## What the task requires
Search the listing below for the word "добавить" and copy each line where it appears.

## Records for this exercise
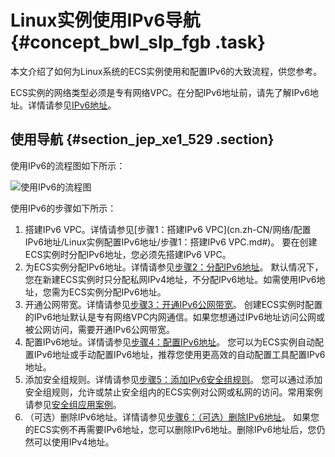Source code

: # Linux实例使用IPv6导航 {#concept_bwl_slp_fgb .task}

本文介绍了如何为Linux系统的ECS实例使用和配置IPv6的大致流程，供您参考。

ECS实例的网络类型必须是专有网络VPC。在分配IPv6地址前，请先了解IPv6地址。详情请参见[IPv6地址](cn.zh-CN/网络/实例IP地址介绍/IPv6地址.md#)。

## 使用导航 {#section_jep_xe1_529 .section}

使用IPv6的流程图如下所示：

![使用IPv6的流程图](http://static-aliyun-doc.oss-cn-hangzhou.aliyuncs.com/assets/img/82533/156706735935066_zh-CN.png)

使用IPv6的步骤如下所示：

1.  搭建IPv6 VPC。详情请参见[步骤1：搭建IPv6 VPC](cn.zh-CN/网络/配置IPv6地址/Linux实例配置IPv6地址/步骤1：搭建IPv6 VPC.md#)。 要在创建ECS实例时分配IPv6地址，您必须先搭建IPv6 VPC。
2.  为ECS实例分配IPv6地址。详情请参见[步骤2：分配IPv6地址](cn.zh-CN/网络/配置IPv6地址/Linux实例配置IPv6地址/步骤2：分配IPv6地址.md#)。 默认情况下，您在新建ECS实例时只分配私网IPv4地址，不分配IPv6地址。如需使用IPv6地址，您需为ECS实例分配IPv6地址。
3.  开通公网带宽。详情请参见[步骤3：开通IPv6公网带宽](cn.zh-CN/网络/配置IPv6地址/Linux实例配置IPv6地址/步骤3：开通IPv6公网带宽.md#)。 创建ECS实例时配置的IPv6地址默认是专有网络VPC内网通信。如果您想通过IPv6地址访问公网或被公网访问，需要开通IPv6公网带宽。
4.  配置IPv6地址。详情请参见[步骤4：配置IPv6地址](cn.zh-CN/网络/配置IPv6地址/Linux实例配置IPv6地址/步骤4：配置IPv6地址.md#)。 您可以为ECS实例自动配置IPv6地址或手动配置IPv6地址，推荐您使用更高效的自动配置工具配置IPv6地址。
5.  添加安全组规则。详情请参见[步骤5：添加IPv6安全组规则](cn.zh-CN/网络/配置IPv6地址/Linux实例配置IPv6地址/步骤5：添加IPv6安全组规则.md#)。 您可以通过添加安全组规则，允许或禁止安全组内的ECS实例对公网或私网的访问。常用案例请参见[安全组应用案例](../../../../cn.zh-CN/安全/安全组/安全组应用案例.md#)。
6.  （可选）删除IPv6地址。详情请参见[步骤6：（可选）删除IPv6地址](cn.zh-CN/网络/配置IPv6地址/Linux实例配置IPv6地址/步骤6：（可选）删除IPv6地址.md#)。 如果您的ECS实例不再需要IPv6地址，您可以删除IPv6地址。删除IPv6地址后，您仍然可以使用IPv4地址。

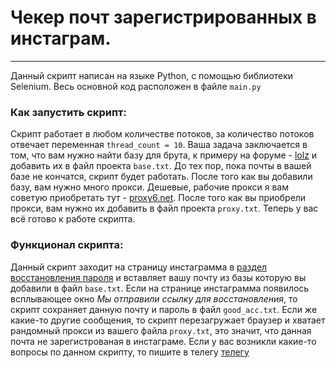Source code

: # Чекер почт зарегистрированных в инстаграм.
____
Данный скрипт написан на языке Python, с помощью библиотеки Selenium. Весь основной код расположен в файле `main.py`
### Как запустить скрипт:
Скрипт работает в любом количестве потоков, за количество потоков отвечает переменная `thread_count = 10`. Ваша задача заключается в том, что вам нужно найти базу для брута,
к примеру на форуме - [lolz](https://lolz.guru/forums/444/) и добавить их в файл проекта `base.txt`. До тех пор, пока почты в вашей базе не кончатся, скрипт будет работать.
После того как вы добавили базу, вам нужно много прокси. Дешевые, рабочие прокси я вам советую приобретать тут - [proxy6.net](https://proxy6.net/). После того как вы приобрели
прокси, вам нужно их добавить в файл проекта `proxy.txt`. Теперь у вас всё готово к работе скрипта.
### Функционал скрипта:
Данный скрипт заходит на страницу инстаграмма в [раздел восстановления пароля](https://www.instagram.com/accounts/password/reset/) и вставляет вашу почту из базы которую вы
добавили в файл `base.txt`. Если на странице инстаграмма появилось всплывающее окно *Мы отправили ссылку для восстановления*, то скрипт сохраняет данную почту и пароль в файл `good_acc.txt`.
Если же какие-то другие сообщения, то скрипт перезагружает браузер и хватает рандомный прокси из вашего файла `proxy.txt`, это значит, что данная почта не зарегистрованая в инстаграме.
Если у вас возникли какие-то вопросы по данном скрипту, то пишите в телегу [телегу](https://t.me/govard9)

## Final answer
к примеру на форуме - [lolz](https://lolz.guru/forums/444/) и добавить их в файл проекта `base.txt`. До тех пор, пока почты в вашей базе не кончатся, скрипт будет работать.
прокси, вам нужно их добавить в файл проекта `proxy.txt`. Теперь у вас всё готово к работе скрипта.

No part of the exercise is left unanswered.